Another week passed before Mulan felt strong enough to ride. Even then, Mushu fussed over her so much Mulan finally threatened to strap him to the biggest cannon she could find and light it if he didn't shut up.
(He didn't actually think she'd do it, but he did shut up.)
The Chinese army had a solid head start on Mulan; still, it wasn't hard to track them by the swath they carved through the snow. Mulan spent long days on horseback, seemingly tireless in her crusade. Mushu and Khan grew weary, but they dared not complain or face Mulan's wrath.
As they made their way through the pass, the altitude dropped, and the snow went from knee-deep to patchy at best. They lost the trail in places. Mulan led them up a ridge to get a better vantage point, Khan picking his way carefully over the rocky crags and boulders. His hooves slipped on patches of snow, but he kept his footing as befitting the proud warhorse he was as they trudged higher, until Mulan was gasping for breath in the thin mountain air. The ridge afforded her a clearer view of the route the army had taken. But that wasn't the only thing that caught her eye.
Mulan saw great plumes of black smoke rising over the crest of the pass. "Where there's smoke, there's fire," she murmured, almost to herself. "This way."
In the distance: a sharp, keening cry. An echoing response.
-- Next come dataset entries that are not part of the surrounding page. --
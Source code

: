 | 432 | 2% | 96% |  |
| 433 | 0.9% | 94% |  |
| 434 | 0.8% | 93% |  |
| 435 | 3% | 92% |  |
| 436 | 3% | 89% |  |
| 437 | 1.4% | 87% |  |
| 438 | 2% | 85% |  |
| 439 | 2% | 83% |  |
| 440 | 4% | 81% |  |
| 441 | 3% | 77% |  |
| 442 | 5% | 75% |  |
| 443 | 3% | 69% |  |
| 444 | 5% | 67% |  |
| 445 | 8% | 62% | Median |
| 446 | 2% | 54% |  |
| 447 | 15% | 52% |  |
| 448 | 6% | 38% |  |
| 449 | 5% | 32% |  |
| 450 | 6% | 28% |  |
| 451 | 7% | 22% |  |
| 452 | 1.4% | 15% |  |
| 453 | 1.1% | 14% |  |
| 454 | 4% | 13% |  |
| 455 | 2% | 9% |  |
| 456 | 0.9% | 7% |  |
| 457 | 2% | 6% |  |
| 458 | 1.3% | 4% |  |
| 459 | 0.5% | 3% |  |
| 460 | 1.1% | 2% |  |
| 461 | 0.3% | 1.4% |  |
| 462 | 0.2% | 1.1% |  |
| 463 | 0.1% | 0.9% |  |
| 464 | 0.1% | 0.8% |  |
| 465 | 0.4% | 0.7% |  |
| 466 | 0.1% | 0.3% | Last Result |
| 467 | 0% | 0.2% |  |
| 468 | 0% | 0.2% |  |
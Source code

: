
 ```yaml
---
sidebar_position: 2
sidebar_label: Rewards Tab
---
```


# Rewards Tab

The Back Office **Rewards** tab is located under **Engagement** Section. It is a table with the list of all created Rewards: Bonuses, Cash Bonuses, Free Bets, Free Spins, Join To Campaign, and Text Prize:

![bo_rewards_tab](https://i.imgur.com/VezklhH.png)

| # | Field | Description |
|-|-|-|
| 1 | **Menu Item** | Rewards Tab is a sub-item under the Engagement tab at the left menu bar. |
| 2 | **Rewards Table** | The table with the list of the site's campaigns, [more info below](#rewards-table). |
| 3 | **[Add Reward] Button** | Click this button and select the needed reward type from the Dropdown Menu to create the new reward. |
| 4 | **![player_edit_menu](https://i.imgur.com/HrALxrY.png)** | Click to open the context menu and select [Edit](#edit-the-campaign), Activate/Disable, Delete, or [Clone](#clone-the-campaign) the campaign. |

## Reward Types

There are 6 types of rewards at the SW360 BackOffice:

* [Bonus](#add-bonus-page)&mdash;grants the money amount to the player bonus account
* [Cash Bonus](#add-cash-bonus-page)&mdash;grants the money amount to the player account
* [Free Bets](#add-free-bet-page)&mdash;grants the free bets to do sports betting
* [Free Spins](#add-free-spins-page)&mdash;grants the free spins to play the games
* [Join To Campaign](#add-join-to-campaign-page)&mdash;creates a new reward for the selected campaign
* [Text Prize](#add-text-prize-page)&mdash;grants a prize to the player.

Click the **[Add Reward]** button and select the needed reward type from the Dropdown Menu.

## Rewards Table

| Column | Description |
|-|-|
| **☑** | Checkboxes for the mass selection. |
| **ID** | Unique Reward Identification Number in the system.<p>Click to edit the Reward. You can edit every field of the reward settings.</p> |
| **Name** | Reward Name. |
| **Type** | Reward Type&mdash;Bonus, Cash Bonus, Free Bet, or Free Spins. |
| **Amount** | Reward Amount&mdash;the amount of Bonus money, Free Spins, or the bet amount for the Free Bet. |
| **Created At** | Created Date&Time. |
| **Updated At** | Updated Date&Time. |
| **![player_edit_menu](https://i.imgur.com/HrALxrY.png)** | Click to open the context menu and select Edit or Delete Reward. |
Two people looked up from opposite sides of the pass.
"Was that what I think it was?" Mushu asked.
"If you think it was Shan Yu's falcon, then yes," Mulan replied. "We've got to keep moving. If the Huns find us . . ." She let that thought go unvoiced. They had no chance if the falcon tracked them.
"Maybe we should just keep going," Mushu hissed.
But Mulan shook her head. "We need supplies. It's worth the risk."
Mushu gulped and said nothing.
The closer they got, they picked up the smell of burning wood and flesh. It stung Mulan's nostrils. Even Mushu wrinkled his nose. Another village, destroyed by the Huns. Burned to the ground along with everyone in it. Monsters.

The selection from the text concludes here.